東京ふうが48号/平成29年冬季新年号表紙絵「良多先生追悼号」

東京ふうが48号(平成28年冬季・新年号)

ふうが・ずいひつ 大相撲の行司と俳人

—良多先生 死亡三日前の論文(2月9日執筆)

高木良多

 大相撲会の元立行司・36代木村庄之助さんが引退にあたっての言葉に一に勘、二に敏速、三に気力であるということであるということが述べられている。(朝日新聞29・2・6・夕刊)
 庄之助さんは1948年生まれ、64年入門、井筒部屋に配属、85年十両格、95年幕内格、2006年三役格に昇進、08年に38代木村庄之助を襲名、2013年定年退職されたという立派な経歴の持主で、実に半世紀を大相撲会の行司という職務に勤務という記事が書かれてあった。
 大相撲の行司と俳句の世界とは何の関係も無いように思われるが木村庄之助さんの50年間の心情として守られてきた「一に勘、二に敏速、三に気力」という心構えがわが俳句界にもどこか通ずるものがあるように思われたことがこの一文を草した所以である。

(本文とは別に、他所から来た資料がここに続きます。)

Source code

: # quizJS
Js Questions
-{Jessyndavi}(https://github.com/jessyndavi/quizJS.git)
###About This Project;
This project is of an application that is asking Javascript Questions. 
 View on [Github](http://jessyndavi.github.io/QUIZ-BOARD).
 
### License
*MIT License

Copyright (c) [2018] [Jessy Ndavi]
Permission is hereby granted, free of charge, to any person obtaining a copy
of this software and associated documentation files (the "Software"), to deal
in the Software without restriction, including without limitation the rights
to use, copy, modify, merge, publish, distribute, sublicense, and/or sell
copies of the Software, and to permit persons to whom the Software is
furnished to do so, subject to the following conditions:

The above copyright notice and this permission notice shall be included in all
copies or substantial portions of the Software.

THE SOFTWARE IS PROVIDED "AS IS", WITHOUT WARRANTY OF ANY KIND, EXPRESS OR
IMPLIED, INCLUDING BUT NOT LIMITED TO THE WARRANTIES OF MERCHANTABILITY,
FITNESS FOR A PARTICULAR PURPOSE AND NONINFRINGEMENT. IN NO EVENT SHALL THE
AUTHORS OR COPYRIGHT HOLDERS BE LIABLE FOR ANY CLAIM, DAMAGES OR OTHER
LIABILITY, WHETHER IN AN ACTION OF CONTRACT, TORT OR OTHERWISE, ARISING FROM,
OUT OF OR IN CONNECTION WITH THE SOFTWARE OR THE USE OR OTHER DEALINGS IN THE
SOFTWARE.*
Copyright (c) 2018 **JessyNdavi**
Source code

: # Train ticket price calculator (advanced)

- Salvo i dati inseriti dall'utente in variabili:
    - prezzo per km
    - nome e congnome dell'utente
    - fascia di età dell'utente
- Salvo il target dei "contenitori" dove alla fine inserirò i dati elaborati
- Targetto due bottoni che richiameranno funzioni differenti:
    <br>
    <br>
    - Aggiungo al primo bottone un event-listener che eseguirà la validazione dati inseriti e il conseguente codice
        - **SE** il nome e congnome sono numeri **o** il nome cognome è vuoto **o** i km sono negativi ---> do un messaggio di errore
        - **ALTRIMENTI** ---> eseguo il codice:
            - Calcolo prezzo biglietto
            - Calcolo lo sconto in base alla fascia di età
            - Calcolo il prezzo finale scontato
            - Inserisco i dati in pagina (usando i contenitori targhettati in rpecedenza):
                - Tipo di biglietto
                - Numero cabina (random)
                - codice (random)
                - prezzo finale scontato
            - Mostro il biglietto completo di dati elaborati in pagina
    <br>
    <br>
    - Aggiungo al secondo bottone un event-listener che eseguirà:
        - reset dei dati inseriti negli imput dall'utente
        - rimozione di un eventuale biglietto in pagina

 俳句作りの方法は先ず、写生という方法を基礎におくべきである。その上に作者の見た発見又はおどろきということを置くということを教えられてきた。
 つまり一に写生という方法を基礎に置き、二に発見、三におどろきというような事実を表現すべきであるということである。
 この理論をまとめあげてきたのは、「風」の指導者沢木欣一先生であったのである。
 沢木先生はこの理論構成を作りあげるために長い年月をかけ実践のための努力を傾注してきたのである。
 俳句作りの構成の上で先ず写生という方法を打ち樹てたのは明治俳壇の先駆者・正岡子規によるものであるが、その上に「おどろき」と「発見」という方法を積み上げてきた構成の理論を打ち樹ててきたのはその後の多くの俳論家たちの努力の積み上げによるものである。
 他方、俳句作家の指導者の中から「俳句作りの方法」につき「写生プラス抒情」という方法につき指導している作家もあるとうかがってきたが、抒情という方法のことになると写生とは相容れない短歌的発想の根源になるということであろう。俳句作りの上では正攻法とは相容れない方法であろう。
 一考を要すべきところであろうと思える。